Proposed law: criminal background warnings for dating, networking sites

Declan McCullagh writes:

Herb Vest believes that true love should come with a criminal-background check. Vest is the chief executive of True.com, an online dating service that pledges to verify whether your dream date is a convicted felon or, worse yet, already married.

"Although criminal-background screening is not entirely foolproof, we owe it to our members to provide a truly wholesome environment for online courtship," Vest said last year.

This would be an engaging but otherwise unremarkable business plan, except for one twist.
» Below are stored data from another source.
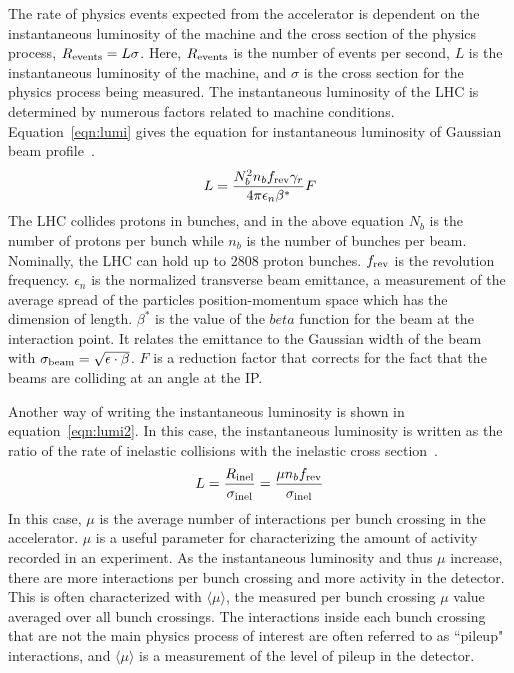 The rate of physics events expected from the accelerator is dependent on the instantaneous luminosity of the machine and the cross section of the physics process, $R_{\rm events} = L\sigma$. Here, $R_{\rm events}$ is the number of events per second, $L$ is the instantaneous luminosity of the machine, and $\sigma$ is the cross section for the physics process being measured. The instantaneous luminosity of the LHC is determined by numerous factors related to machine conditions. Equation~\ref{eqn:lumi} gives the equation for instantaneous luminosity of Gaussian beam profile~\cite{LHCReview}.
%
\begin{equation}
\label{eqn:lumi}
L = \frac{N_b^2 n_b f_{\rm rev} \gamma_r}{4\pi \epsilon_n \beta^*} F
\end{equation}
%
The LHC collides protons in bunches, and in the above equation $N_b$ is the number of protons per bunch while $n_b$ is the number of bunches per beam. Nominally, the LHC can hold up to $2808$ proton bunches. $f_{\rm rev}$ is the revolution frequency. $\epsilon_n$ is the normalized transverse beam emittance, a measurement of the average spread of the particles position-momentum space which has the dimension of length. $\beta^*$ is the value of the $beta$ function for the beam at the interaction point. It relates the emittance to the Gaussian width of the beam with $\sigma_{\rm beam} = \sqrt{\epsilon \cdot \beta}$. $F$ is a reduction factor that corrects for the fact that the beams are colliding at an angle at the IP. 

Another way of writing the instantaneous luminosity is shown in equation~\ref{eqn:lumi2}. In this case, the instantaneous luminosity is written as the ratio of the rate of inelastic collisions with the inelastic cross section~\cite{lumi-paper}. 
%
\begin{equation}
\label{eqn:lumi2}
L = \frac{R_{\rm inel}}{\sigma_{\rm inel}} = \frac{\mu n_b f_{\rm rev}}{\sigma_{\rm inel}}
\end{equation}
%
In this case, $\mu$ is the average number of interactions per bunch crossing in the accelerator. $\mu$ is a useful parameter for characterizing the amount of activity recorded in an experiment. As the instantaneous luminosity and thus $\mu$ increase, there are more interactions per bunch crossing and more activity in the detector. This is often characterized with $\langle \mu \rangle$, the measured per bunch crossing $\mu$ value averaged over all bunch crossings. The interactions inside each bunch crossing that are not the main physics process of interest are often referred to as ``pileup" interactions, and $\langle \mu \rangle$ is a measurement of the level of pileup in the detector.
Instead of competing head-to-head with his rivals in the business world, Vest has veered into the political world by pressing for new laws that would put True.com's competitors at a severe disadvantage.

Vest has managed to convince legislators in states including California, Texas, Virginia, and Michigan to sponsor bills that would target rival dating sites like Match.com, Yahoo Personals, Spring Street Networks, craigslist and eHarmony…it would regulate far more than just dating sites. The California bill introduced last week covers any Web site offering "compatibility" or "social referral services"–a sweeping definition that encompasses everything from high-school reunion site Classmates.com to a matchmaking site for a tennis doubles tournament.

Under the California proposal, social referral services Friendster.com and Google's Orkut.com would be on the hook for fines of millions of dollars a day if they declined to post a warning similar to the one above on California members' ads or profiles.